On October 16, 2023, the Office of the Superintendent of Financial Institutions (“OSFI”) published a draft climate scenario analysis methodology for public comment: The Standardized Climate Scenario Exercise (“SCSE”). This is a foundational step in OSFI’s objective of developing the SCSE workbook, associated instructions, and questionnaire, which will be published in 2024 with the finalized SCSE.

The SCSE draft is just one in a series recent publications from OSFI to guide federally regulated financial institutions (“FRFIs”) in better understanding and mitigating their climate risks. In March 2023, OSFI issued its first prudential climate-related framework as well as a report on climate-change scenario analysis with the Bank of Canada in January 2002. Our review of these developments can be found here and here, respectively.

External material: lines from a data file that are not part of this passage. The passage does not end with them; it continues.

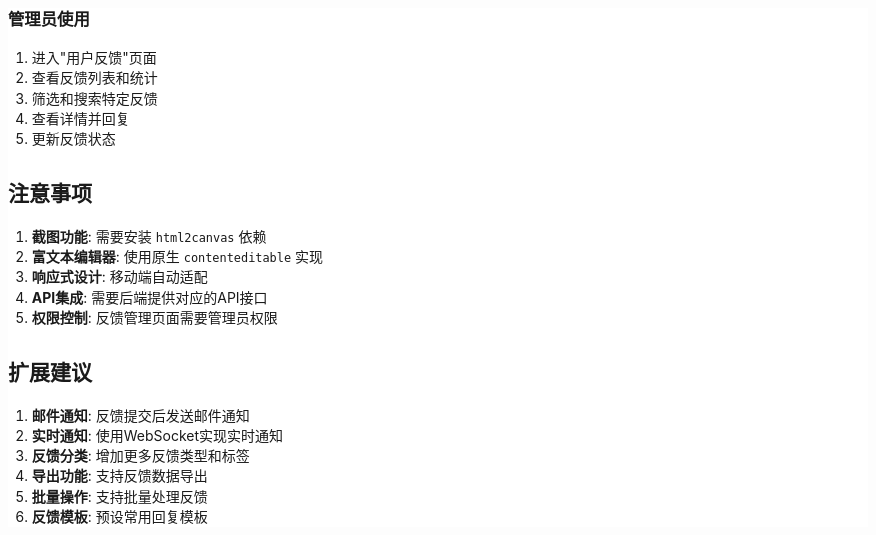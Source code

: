 ### 管理员使用
1. 进入"用户反馈"页面
2. 查看反馈列表和统计
3. 筛选和搜索特定反馈
4. 查看详情并回复
5. 更新反馈状态

## 注意事项

1. **截图功能**: 需要安装 `html2canvas` 依赖
2. **富文本编辑器**: 使用原生 `contenteditable` 实现
3. **响应式设计**: 移动端自动适配
4. **API集成**: 需要后端提供对应的API接口
5. **权限控制**: 反馈管理页面需要管理员权限

## 扩展建议

1. **邮件通知**: 反馈提交后发送邮件通知
2. **实时通知**: 使用WebSocket实现实时通知
3. **反馈分类**: 增加更多反馈类型和标签
4. **导出功能**: 支持反馈数据导出
5. **批量操作**: 支持批量处理反馈
6. **反馈模板**: 预设常用回复模板 
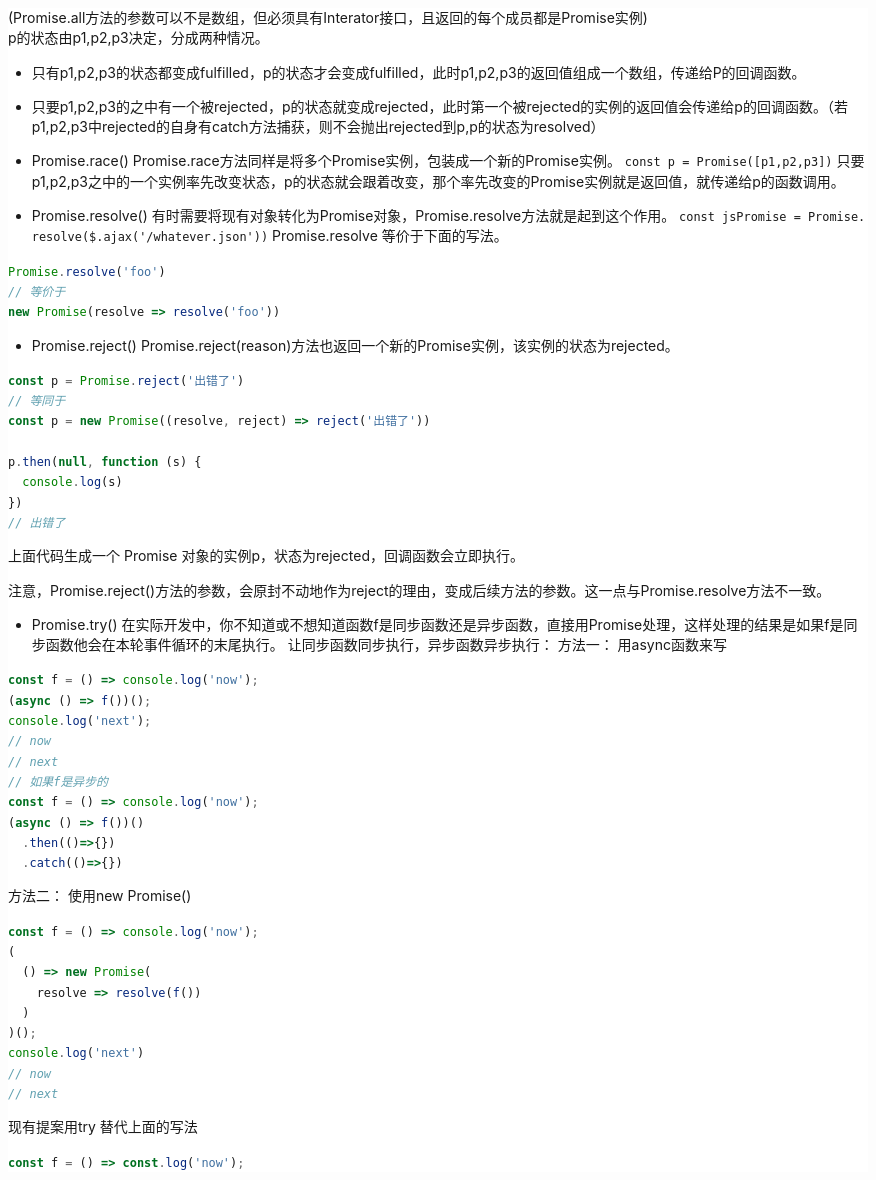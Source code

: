 (Promise.all方法的参数可以不是数组，但必须具有Interator接口，且返回的每个成员都是Promise实例)    
p的状态由p1,p2,p3决定，分成两种情况。
  - 只有p1,p2,p3的状态都变成fulfilled，p的状态才会变成fulfilled，此时p1,p2,p3的返回值组成一个数组，传递给P的回调函数。
  - 只要p1,p2,p3的之中有一个被rejected，p的状态就变成rejected，此时第一个被rejected的实例的返回值会传递给p的回调函数。（若p1,p2,p3中rejected的自身有catch方法捕获，则不会抛出rejected到p,p的状态为resolved）

- Promise.race() 
Promise.race方法同样是将多个Promise实例，包装成一个新的Promise实例。
`const p = Promise([p1,p2,p3])`
只要p1,p2,p3之中的一个实例率先改变状态，p的状态就会跟着改变，那个率先改变的Promise实例就是返回值，就传递给p的函数调用。

- Promise.resolve()
有时需要将现有对象转化为Promise对象，Promise.resolve方法就是起到这个作用。
`const jsPromise = Promise.resolve($.ajax('/whatever.json'))`
Promise.resolve 等价于下面的写法。
```js
Promise.resolve('foo')
// 等价于
new Promise(resolve => resolve('foo'))
```

- Promise.reject()
Promise.reject(reason)方法也返回一个新的Promise实例，该实例的状态为rejected。
```js
const p = Promise.reject('出错了')
// 等同于
const p = new Promise((resolve, reject) => reject('出错了'))

p.then(null, function (s) {
  console.log(s)
})
// 出错了
```
上面代码生成一个 Promise 对象的实例p，状态为rejected，回调函数会立即执行。

注意，Promise.reject()方法的参数，会原封不动地作为reject的理由，变成后续方法的参数。这一点与Promise.resolve方法不一致。

- Promise.try()
在实际开发中，你不知道或不想知道函数f是同步函数还是异步函数，直接用Promise处理，这样处理的结果是如果f是同步函数他会在本轮事件循环的末尾执行。
让同步函数同步执行，异步函数异步执行：
方法一： 用async函数来写
```js
const f = () => console.log('now');
(async () => f())();
console.log('next');
// now
// next
// 如果f是异步的
const f = () => console.log('now');
(async () => f())()
  .then(()=>{})
  .catch(()=>{})
```
方法二：  使用new Promise()
```js
const f = () => console.log('now');
(
  () => new Promise(
    resolve => resolve(f())
  )
)();
console.log('next')
// now 
// next
```
现有提案用try 替代上面的写法
```js
const f = () => const.log('now');
```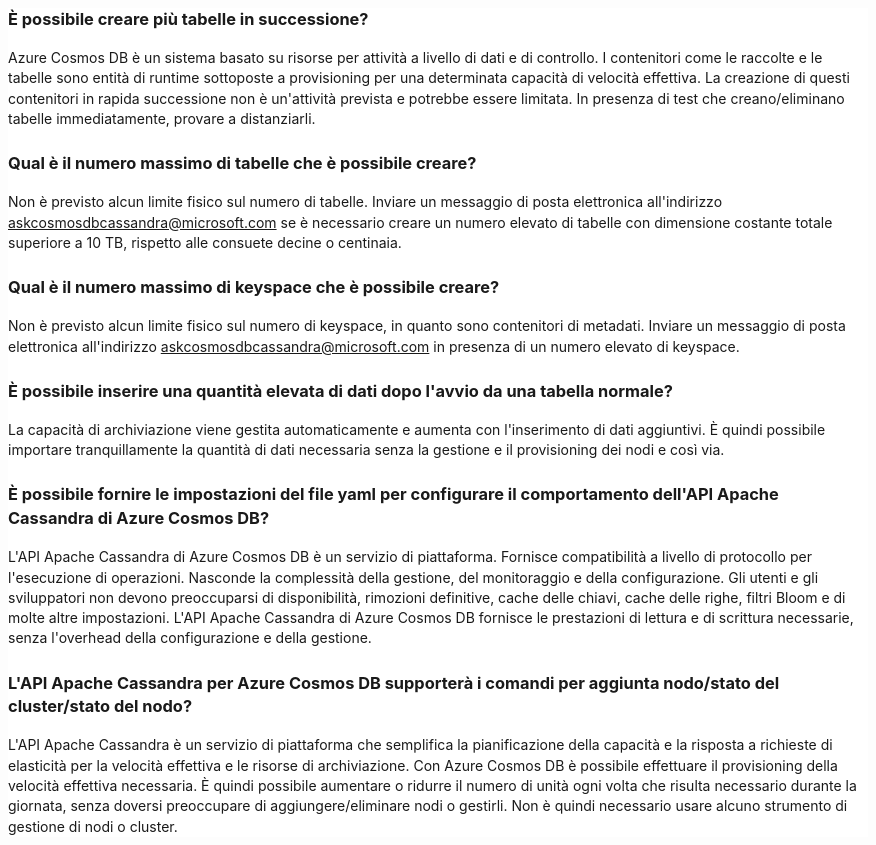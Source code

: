 ### <a name="is-it-possible-to-create-multiple-tables-in-succession"></a>È possibile creare più tabelle in successione?
Azure Cosmos DB è un sistema basato su risorse per attività a livello di dati e di controllo. I contenitori come le raccolte e le tabelle sono entità di runtime sottoposte a provisioning per una determinata capacità di velocità effettiva. La creazione di questi contenitori in rapida successione non è un'attività prevista e potrebbe essere limitata. In presenza di test che creano/eliminano tabelle immediatamente, provare a distanziarli.

### <a name="what-is-maximum-number-of-tables-which-can-be-created"></a>Qual è il numero massimo di tabelle che è possibile creare?
Non è previsto alcun limite fisico sul numero di tabelle. Inviare un messaggio di posta elettronica all'indirizzo [askcosmosdbcassandra@microsoft.com](mailto:askcosmosdbcassandra@microsoft.com) se è necessario creare un numero elevato di tabelle con dimensione costante totale superiore a 10 TB, rispetto alle consuete decine o centinaia. 

### <a name="what-is-the-maximum--of-keyspace-which-we-can-create"></a>Qual è il numero massimo di keyspace che è possibile creare? 
Non è previsto alcun limite fisico sul numero di keyspace, in quanto sono contenitori di metadati. Inviare un messaggio di posta elettronica all'indirizzo [ askcosmosdbcassandra@microsoft.com](mailto:askcosmosdbcassandra@microsoft.com) in presenza di un numero elevato di keyspace. 

### <a name="is-it-possible-to-bring-in-lot-of-data-after-starting-from-normal-table"></a>È possibile inserire una quantità elevata di dati dopo l'avvio da una tabella normale? 
La capacità di archiviazione viene gestita automaticamente e aumenta con l'inserimento di dati aggiuntivi. È quindi possibile importare tranquillamente la quantità di dati necessaria senza la gestione e il provisioning dei nodi e così via. 

### <a name="is-it-possible-to-supply-yaml-file-settings-to-configure-apache-casssandra-api-of-azure-cosmos-db-behavior"></a>È possibile fornire le impostazioni del file yaml per configurare il comportamento dell'API Apache Cassandra di Azure Cosmos DB?
L'API Apache Cassandra di Azure Cosmos DB è un servizio di piattaforma. Fornisce compatibilità a livello di protocollo per l'esecuzione di operazioni. Nasconde la complessità della gestione, del monitoraggio e della configurazione. Gli utenti e gli sviluppatori non devono preoccuparsi di disponibilità, rimozioni definitive, cache delle chiavi, cache delle righe, filtri Bloom e di molte altre impostazioni. L'API Apache Cassandra di Azure Cosmos DB fornisce le prestazioni di lettura e di scrittura necessarie, senza l'overhead della configurazione e della gestione.

### <a name="will-apache-cassandra-api-for-azure-cosmos-db-support-node-additioncluster-statusnode-status-commands"></a>L'API Apache Cassandra per Azure Cosmos DB supporterà i comandi per aggiunta nodo/stato del cluster/stato del nodo?
L'API Apache Cassandra è un servizio di piattaforma che semplifica la pianificazione della capacità e la risposta a richieste di elasticità per la velocità effettiva e le risorse di archiviazione. Con Azure Cosmos DB è possibile effettuare il provisioning della velocità effettiva necessaria. È quindi possibile aumentare o ridurre il numero di unità ogni volta che risulta necessario durante la giornata, senza doversi preoccupare di aggiungere/eliminare nodi o gestirli. Non è quindi necessario usare alcuno strumento di gestione di nodi o cluster. 
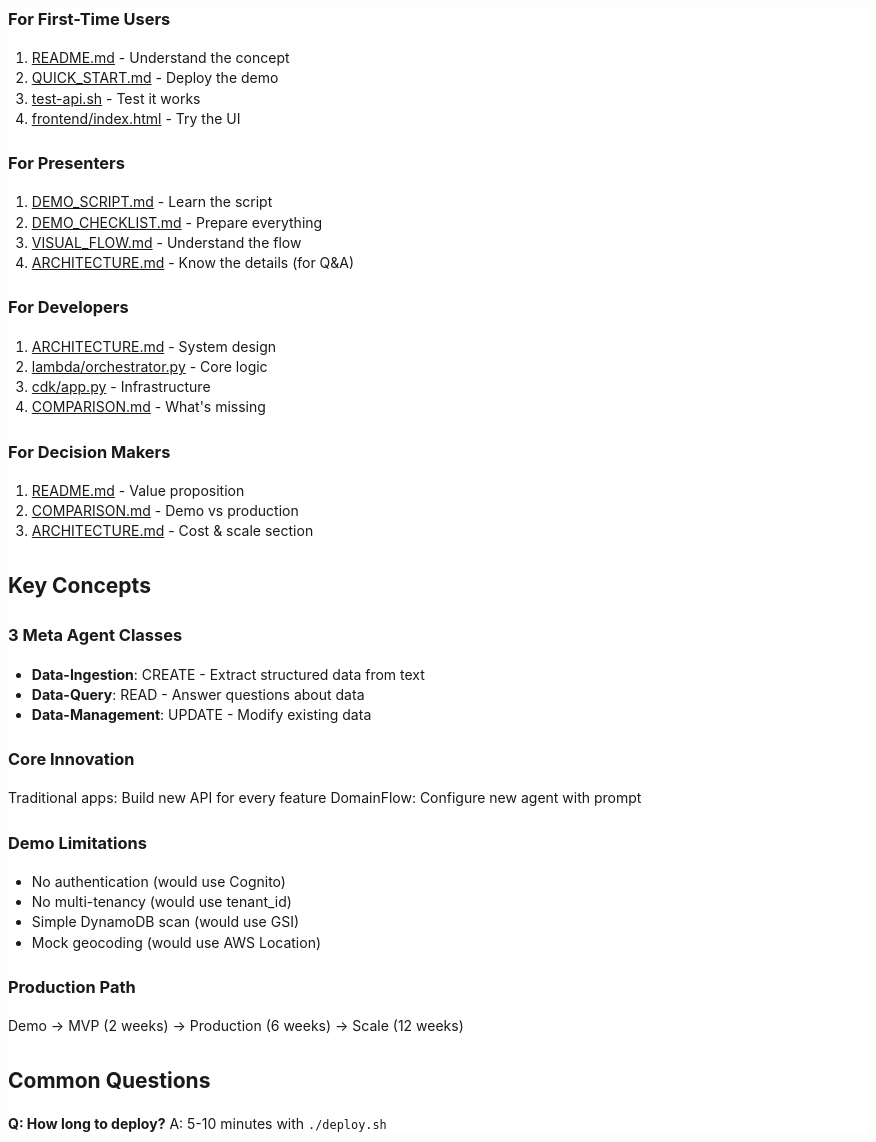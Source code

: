 ### For First-Time Users
1. [README.md](README.md) - Understand the concept
2. [QUICK_START.md](QUICK_START.md) - Deploy the demo
3. [test-api.sh](test-api.sh) - Test it works
4. [frontend/index.html](frontend/index.html) - Try the UI

### For Presenters
1. [DEMO_SCRIPT.md](DEMO_SCRIPT.md) - Learn the script
2. [DEMO_CHECKLIST.md](DEMO_CHECKLIST.md) - Prepare everything
3. [VISUAL_FLOW.md](VISUAL_FLOW.md) - Understand the flow
4. [ARCHITECTURE.md](ARCHITECTURE.md) - Know the details (for Q&A)

### For Developers
1. [ARCHITECTURE.md](ARCHITECTURE.md) - System design
2. [lambda/orchestrator.py](lambda/orchestrator.py) - Core logic
3. [cdk/app.py](cdk/app.py) - Infrastructure
4. [COMPARISON.md](COMPARISON.md) - What's missing

### For Decision Makers
1. [README.md](README.md) - Value proposition
2. [COMPARISON.md](COMPARISON.md) - Demo vs production
3. [ARCHITECTURE.md](ARCHITECTURE.md) - Cost & scale section

## Key Concepts

### 3 Meta Agent Classes
- **Data-Ingestion**: CREATE - Extract structured data from text
- **Data-Query**: READ - Answer questions about data
- **Data-Management**: UPDATE - Modify existing data

### Core Innovation
Traditional apps: Build new API for every feature
DomainFlow: Configure new agent with prompt

### Demo Limitations
- No authentication (would use Cognito)
- No multi-tenancy (would use tenant_id)
- Simple DynamoDB scan (would use GSI)
- Mock geocoding (would use AWS Location)

### Production Path
Demo → MVP (2 weeks) → Production (6 weeks) → Scale (12 weeks)

## Common Questions

**Q: How long to deploy?**
A: 5-10 minutes with `./deploy.sh`

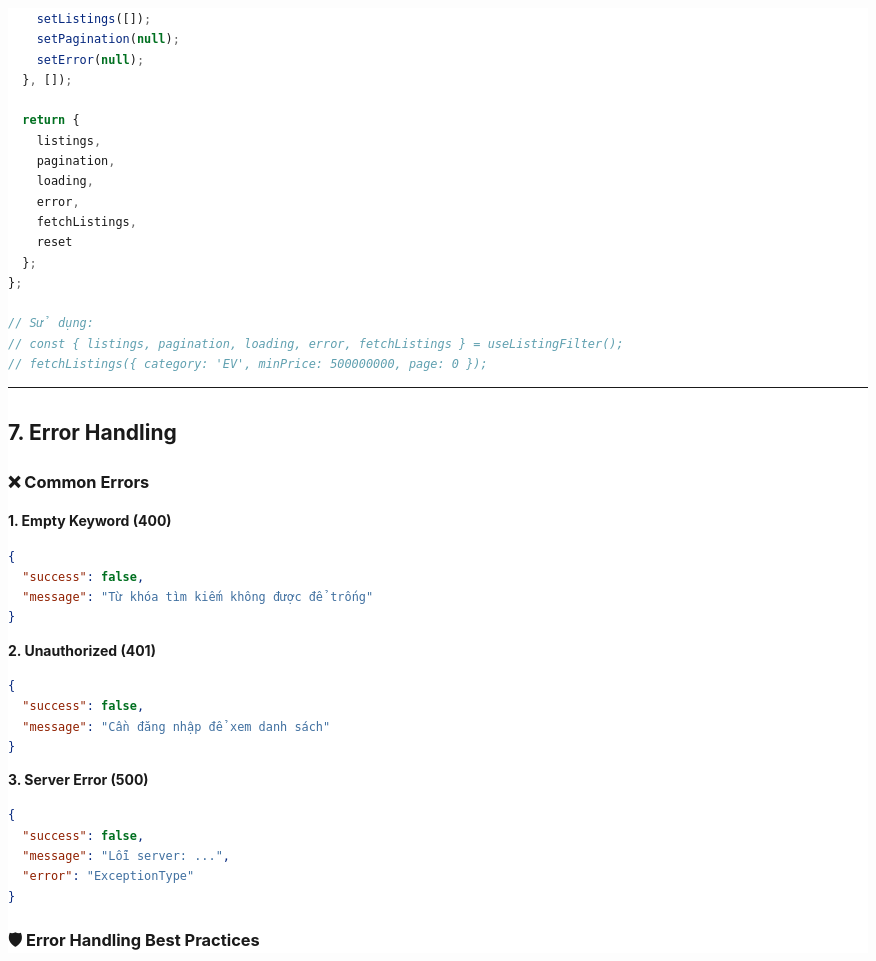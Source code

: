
```javascript
    setListings([]);
    setPagination(null);
    setError(null);
  }, []);

  return {
    listings,
    pagination,
    loading,
    error,
    fetchListings,
    reset
  };
};

// Sử dụng:
// const { listings, pagination, loading, error, fetchListings } = useListingFilter();
// fetchListings({ category: 'EV', minPrice: 500000000, page: 0 });
```

---

## 7. Error Handling

### ❌ Common Errors

**1. Empty Keyword (400)**
```json
{
  "success": false,
  "message": "Từ khóa tìm kiếm không được để trống"
}
```

**2. Unauthorized (401)**
```json
{
  "success": false,
  "message": "Cần đăng nhập để xem danh sách"
}
```

**3. Server Error (500)**
```json
{
  "success": false,
  "message": "Lỗi server: ...",
  "error": "ExceptionType"
}
```

### 🛡️ Error Handling Best Practices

Comments related to the draft methodology can be submitted to [email protected] until December 22, 2023.

Scope

The SCSE draft applies to FRFIs such as banks and federally regulated insurers. Foreign bank branches and federally regulated pension plans are exempt.

Context

Currently, in Canada, only FRFIs are subject to mandatory climate related disclosure requirements including scenario analysis in accordance with the 2024 and 2025 timelines set out in Annex 2-2 to OSFI Guideline B-15 Climate Risk Management. However, if provincial regulators such as the BC Financial Services Authority (BC FSA), Financial Services Regulatory Authority of Ontario (FSRA) and the Autorité des marchés financiers (AMF) of Québec with jurisdiction to prudentially regulate provincial financial institutions such as credit unions and insurers also adopt a climate-related framework, these regulators may model any required scenario analysis following the SCSE approach for such provincially regulated financial institutions. 

The Canadian Securities Administrators (“CSA”) has said that it is revising the October 18, 2021 draft National Instrument 51-107 Disclosure of Climate-related Matters (“NI 51-107”) which will provide a climate related disclosure framework for reporting issuers in Canada.  If climate scenario is included in NI 51-107, the CSA may also model (adapting for different industries) scenario analysis following the SCSE approach.

Aim & Objectives

OSFI has stated that the SCSE aims to measure climate risks that are arguably not reflected using traditional risk quantification techniques, such as models that use historical experience to measure risks.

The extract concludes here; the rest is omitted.